I'm not even only talking about that Chicago series only a couple weeks before, when Vancouver inexplicably handed the momentum back to an eighth-seed Blackhawks team and let them crawl to the surface, once down 0-3.

I'm talking about the regular season, too… the greatest year that was was only made possible because the NHL's one true competitive club – the team that actually should have won the Presidents' Trophy that year – had to go its final four months without Evgeni Malkin and Sidney Crosby.

The latter would have easily won the Hart Trophy over Daniel Sedin and Corey Perry, had he not suffered the mother of all concussions in that year's Winter Classic, handed to him ever so politely by David Steckel.

And Malkin returned the following season, in 2012, to dominate the league and win its MVP.

When we talk about those years of Canuck perfection, we're only talking about one year, aren't we? And even then, we're not talking about the whole year, because the season ended with an embarrassing 4-0 loss in Game 7 and a riot that cost more than Boston's Stanley Cup parade.

Gillis's quote above… that sounds like a 55-year-old reminiscing about when he had hair. And you're thinking, "Sure, you could use gel and that must have been fun, but were you actually handsome?"

You're always better in your memory.

Tell me, what did the Canucks win? What did they do that was so great at the time? They scored a lot of goals one season. They won an Art Ross or two. And then… anything?

That puck possession game Gillis is going on about, he's not wrong – that is the way the best teams win. But those teams were Detroit, Pittsburgh, Chicago, Boston, and Los Angeles. Those teams are still Detroit, Pittsburgh, Chicago, Boston, and Los Angeles. Add San Jose and Philadelphia in there, too. The Canucks were in the mix once, yes. They were excellent, of course. They were exciting and fresh. But their expiry date was printed right there on the carton for all to see.

Other teams have flicked off this problem. Detroit, for example.

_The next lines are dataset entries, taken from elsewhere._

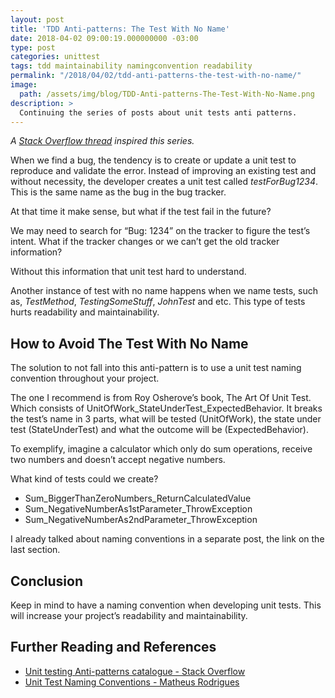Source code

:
 ```yaml
---
layout: post
title: 'TDD Anti-patterns: The Test With No Name'
date: 2018-04-02 09:00:19.000000000 -03:00
type: post
categories: unittest
tags: tdd maintainability namingconvention readability
permalink: "/2018/04/02/tdd-anti-patterns-the-test-with-no-name/"
image: 
  path: /assets/img/blog/TDD-Anti-patterns-The-Test-With-No-Name.png
description: >
  Continuing the series of posts about unit tests anti patterns.
---
```

_A [Stack Overflow thread](https://stackoverflow.com/questions/333682/unit-testing-anti-patterns-catalogue) inspired this series._

When we find a bug, the tendency is to create or update a unit test to reproduce and validate the error. Instead of improving an existing test and without necessity, the developer creates a unit test called _testForBug1234_. This is the same name as the bug in the bug tracker.

At that time it make sense, but what if the test fail in the future?

We may need to search for “Bug: 1234” on the tracker to figure the test’s intent. What if the tracker changes or we can’t get the old tracker information?

Without this information that unit test hard to understand.

Another instance of test with no name happens when we name tests, such as, _TestMethod_, _TestingSomeStuff_, _JohnTest_ and etc. This type of tests hurts readability and maintainability.

## **How to Avoid The Test With No Name**

The solution to not fall into this anti-pattern is to use a unit test naming convention throughout your project.

The one I recommend is from Roy Osherove’s book, The Art Of Unit Test. Which consists of UnitOfWork_StateUnderTest_ExpectedBehavior. It breaks the test’s name in 3 parts, what will be tested (UnitOfWork), the state under test (StateUnderTest) and what the outcome will be (ExpectedBehavior).

To exemplify, imagine a calculator which only do sum operations, receive two numbers and doesn’t accept negative numbers.

What kind of tests could we create?

- Sum_BiggerThanZeroNumbers_ReturnCalculatedValue
- Sum_NegativeNumberAs1stParameter_ThrowException
- Sum_NegativeNumberAs2ndParameter_ThrowException

I already talked about naming conventions in a separate post, the link on the last section.

## **Conclusion**

Keep in mind to have a naming convention when developing unit tests. This will increase your project’s readability and maintainability.

## **Further Reading and References**

- [Unit testing Anti-patterns catalogue - Stack Overflow](https://stackoverflow.com/questions/333682/unit-testing-anti-patterns-catalogue)
- [Unit Test Naming Conventions - Matheus Rodrigues](https://www.matheus.ro/2017/09/24/unit-test-naming-convention/)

Hell, even when the Red Wings are losing, it still seems like they're winning.

In Vancouver, when we're winning, it's like we're still losing. We're just waiting for the pin to drop, because we know it will. Castles made of sand, stuff like that.

The years before 2011 were a wind up to a climax that never came. The years after? Well, we're in them.

The problem with every loser franchise is that it thinks close counts in more than horseshoes.

And Vancouver, you're blind to just how irrelevant you really are... and were.